De pronto ocurrió. Oí un ruido atronador que me sobrecogió profundamente, pero no escuché el golpe del hierro contra la acera o la hierba del jardín, no. El ruido era fuerte, terriblemente fuerte y seco. Los niños gritaron. Pero esta vez en su grito no había euforia, alegría infantil de las tardes fugaces, no. Fue un alarido de horror, de tremenda desesperación. No miré, no pude hacerlo. El sudor frío se deslizaba por mi espalda.

Dormí mal aquella noche. El sueño ahora era mucho más real. Notaba el aire y su fuerza al caer al vacío. Veía después la ventana: oscura, siniestra, enorme, como si fuese lo único que tenía vida dentro de la habitación, como si fuese la reina y señora de mi cuarto. Parecía mirarme. Desperté.

Tropecé con algo. Oh, Dios mío, que no sea lo que pienso que es. No volveré a lanzar nada, Señor. No me devuelvas la silla, por favor.

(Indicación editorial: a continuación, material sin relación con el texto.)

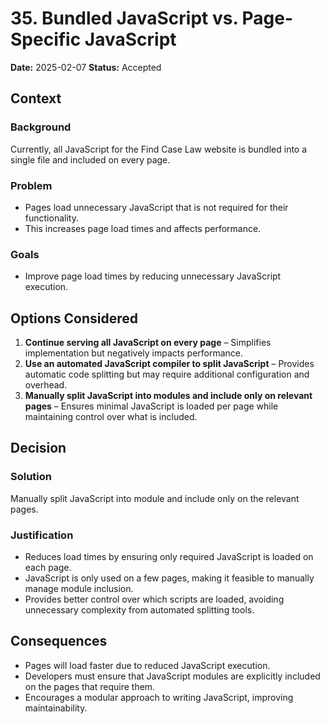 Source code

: # 35. Bundled JavaScript vs. Page-Specific JavaScript

**Date:** 2025-02-07
**Status:** Accepted

## Context

### Background

Currently, all JavaScript for the Find Case Law website is bundled into a single file and included on every page.

### Problem

- Pages load unnecessary JavaScript that is not required for their functionality.
- This increases page load times and affects performance.

### Goals

- Improve page load times by reducing unnecessary JavaScript execution.

## Options Considered

1. **Continue serving all JavaScript on every page** – Simplifies implementation but negatively impacts performance.
2. **Use an automated JavaScript compiler to split JavaScript** – Provides automatic code splitting but may require additional configuration and overhead.
3. **Manually split JavaScript into modules and include only on relevant pages** – Ensures minimal JavaScript is loaded per page while maintaining control over what is included.

## Decision

### Solution

Manually split JavaScript into module and include only on the relevant pages.

### Justification

- Reduces load times by ensuring only required JavaScript is loaded on each page.
- JavaScript is only used on a few pages, making it feasible to manually manage module inclusion.
- Provides better control over which scripts are loaded, avoiding unnecessary complexity from automated splitting tools.

## Consequences

- Pages will load faster due to reduced JavaScript execution.
- Developers must ensure that JavaScript modules are explicitly included on the pages that require them.
- Encourages a modular approach to writing JavaScript, improving maintainability.
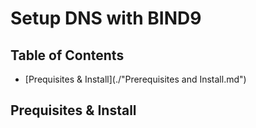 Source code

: # Setup DNS with BIND9

## Table of Contents
- [Prequisites & Install](./"Prerequisites and Install.md")

## Prequisites & Install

La luz de la calle entró velozmente nada más levantar la persiana; como si hubiese estado esperando con ansia la hora en que pudiera mostrarme mi espeluznante obra, el fruto de mi diversión. La silla se alzaba orgullosamente en el centro del dormitorio. Estaba salpicada de sangre. Un niño rubio yacía doblado bajo la silla. Su cabeza tenía una gran mancha grana. Estaba muerto. Yo lo había matado.

Creo que el pequeño cadáver que he escondido en el armario tiene un macabro poder: me empuja hacia la ventana. Cada día tengo más ganas de ir hacia ella. Si me lanzo, quizá los problemas no vuelvan. Ahora comprendo que no basta intentar alejar los problemas de la mente para que desaparezcan.

Ahora sé que los fantasmas siempre regresan.